AIM OF THE EXERCISE:
Extract each line of the records below that contains the word "item".

(Data entries)
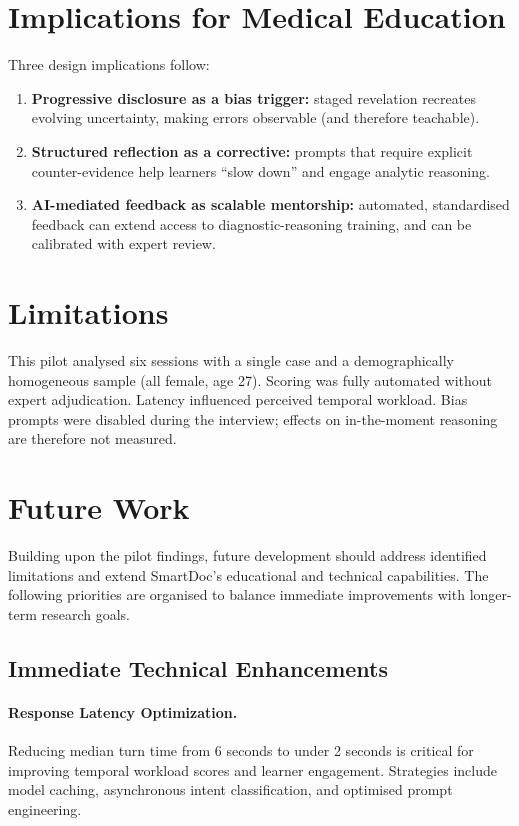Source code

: \section{Implications for Medical Education}
Three design implications follow:
\begin{enumerate}
  \item \textbf{Progressive disclosure as a bias trigger:} staged revelation recreates
  evolving uncertainty, making errors observable (and therefore teachable).
  \item \textbf{Structured reflection as a corrective:} prompts that require explicit
  counter-evidence help learners “slow down” and engage analytic reasoning.
  \item \textbf{AI-mediated feedback as scalable mentorship:} automated, standardised
  feedback can extend access to diagnostic-reasoning training, and can be calibrated with
  expert review.
\end{enumerate}

\section{Limitations}
This pilot analysed six sessions with a single case and a demographically homogeneous
sample (all female, age 27). Scoring was fully automated without expert adjudication.
Latency influenced perceived temporal workload. Bias prompts were disabled during the
interview; effects on in-the-moment reasoning are therefore not measured.

\section{Future Work}

Building upon the pilot findings, future development should address identified limitations
and extend SmartDoc's educational and technical capabilities. The following priorities are
organised to balance immediate improvements with longer-term research goals.

\subsection{Immediate Technical Enhancements}

\paragraph{Response Latency Optimization.}
Reducing median turn time from 6 seconds to under 2 seconds is critical for improving
temporal workload scores and learner engagement. Strategies include model caching,
asynchronous intent classification, and optimised prompt engineering.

SOLUTION TO THIS EXERCISE:
  \item \textbf{Progressive disclosure as a bias trigger:} staged revelation recreates
  \item \textbf{Structured reflection as a corrective:} prompts that require explicit
  \item \textbf{AI-mediated feedback as scalable mentorship:} automated, standardised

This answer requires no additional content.